(Items from a dataset)
*** Block opens ***

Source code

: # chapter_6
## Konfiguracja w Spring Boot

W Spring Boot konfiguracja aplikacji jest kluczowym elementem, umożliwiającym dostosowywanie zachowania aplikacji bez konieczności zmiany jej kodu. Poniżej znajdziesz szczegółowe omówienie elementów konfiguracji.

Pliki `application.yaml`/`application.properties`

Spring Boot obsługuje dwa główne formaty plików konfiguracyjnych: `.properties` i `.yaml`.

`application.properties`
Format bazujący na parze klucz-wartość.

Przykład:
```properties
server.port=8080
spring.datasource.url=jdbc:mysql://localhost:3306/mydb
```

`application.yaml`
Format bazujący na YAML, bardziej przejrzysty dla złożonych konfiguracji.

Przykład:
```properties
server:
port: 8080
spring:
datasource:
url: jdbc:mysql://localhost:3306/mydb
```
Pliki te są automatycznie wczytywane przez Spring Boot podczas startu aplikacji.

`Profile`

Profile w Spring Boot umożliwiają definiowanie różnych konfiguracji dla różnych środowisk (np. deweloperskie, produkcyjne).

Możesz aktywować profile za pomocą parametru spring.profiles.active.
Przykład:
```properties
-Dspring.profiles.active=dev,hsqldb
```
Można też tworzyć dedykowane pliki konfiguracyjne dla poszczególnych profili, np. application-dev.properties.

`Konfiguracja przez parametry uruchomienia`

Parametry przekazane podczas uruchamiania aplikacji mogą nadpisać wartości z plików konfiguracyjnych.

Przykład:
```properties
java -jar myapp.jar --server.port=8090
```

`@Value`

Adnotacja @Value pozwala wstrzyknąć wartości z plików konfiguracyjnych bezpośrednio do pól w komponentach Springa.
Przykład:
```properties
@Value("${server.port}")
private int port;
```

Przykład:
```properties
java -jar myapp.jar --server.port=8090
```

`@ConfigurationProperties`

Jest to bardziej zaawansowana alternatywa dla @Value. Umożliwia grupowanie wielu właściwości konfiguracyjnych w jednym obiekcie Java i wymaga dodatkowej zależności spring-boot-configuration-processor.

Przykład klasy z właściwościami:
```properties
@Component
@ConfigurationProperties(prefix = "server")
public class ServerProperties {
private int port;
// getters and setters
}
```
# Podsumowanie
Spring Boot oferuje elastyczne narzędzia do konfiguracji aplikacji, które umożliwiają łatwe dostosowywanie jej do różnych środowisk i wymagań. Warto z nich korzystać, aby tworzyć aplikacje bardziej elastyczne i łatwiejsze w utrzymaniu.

*** Block closes ***

Task item – Set down each line of the data precisely as it appears above.

Solution –
Source code

: # chapter_6
## Konfiguracja w Spring Boot

W Spring Boot konfiguracja aplikacji jest kluczowym elementem, umożliwiającym dostosowywanie zachowania aplikacji bez konieczności zmiany jej kodu. Poniżej znajdziesz szczegółowe omówienie elementów konfiguracji.

Pliki `application.yaml`/`application.properties`

Spring Boot obsługuje dwa główne formaty plików konfiguracyjnych: `.properties` i `.yaml`.

`application.properties`
Format bazujący na parze klucz-wartość.

Przykład:
```properties
server.port=8080
spring.datasource.url=jdbc:mysql://localhost:3306/mydb
```

`application.yaml`
Format bazujący na YAML, bardziej przejrzysty dla złożonych konfiguracji.

Przykład:
```properties
server:
port: 8080
spring:
datasource:
url: jdbc:mysql://localhost:3306/mydb
```
Pliki te są automatycznie wczytywane przez Spring Boot podczas startu aplikacji.

`Profile`

Profile w Spring Boot umożliwiają definiowanie różnych konfiguracji dla różnych środowisk (np. deweloperskie, produkcyjne).

Możesz aktywować profile za pomocą parametru spring.profiles.active.
Przykład:
```properties
-Dspring.profiles.active=dev,hsqldb
```
Można też tworzyć dedykowane pliki konfiguracyjne dla poszczególnych profili, np. application-dev.properties.

`Konfiguracja przez parametry uruchomienia`

Parametry przekazane podczas uruchamiania aplikacji mogą nadpisać wartości z plików konfiguracyjnych.

Przykład:
```properties
java -jar myapp.jar --server.port=8090
```

`@Value`

Adnotacja @Value pozwala wstrzyknąć wartości z plików konfiguracyjnych bezpośrednio do pól w komponentach Springa.
Przykład:
```properties
@Value("${server.port}")
private int port;
```

Przykład:
```properties
java -jar myapp.jar --server.port=8090
```

`@ConfigurationProperties`

Jest to bardziej zaawansowana alternatywa dla @Value. Umożliwia grupowanie wielu właściwości konfiguracyjnych w jednym obiekcie Java i wymaga dodatkowej zależności spring-boot-configuration-processor.

Przykład klasy z właściwościami:
```properties
@Component
@ConfigurationProperties(prefix = "server")
public class ServerProperties {
private int port;
// getters and setters
}
```
# Podsumowanie
Spring Boot oferuje elastyczne narzędzia do konfiguracji aplikacji, które umożliwiają łatwe dostosowywanie jej do różnych środowisk i wymagań. Warto z nich korzystać, aby tworzyć aplikacje bardziej elastyczne i łatwiejsze w utrzymaniu.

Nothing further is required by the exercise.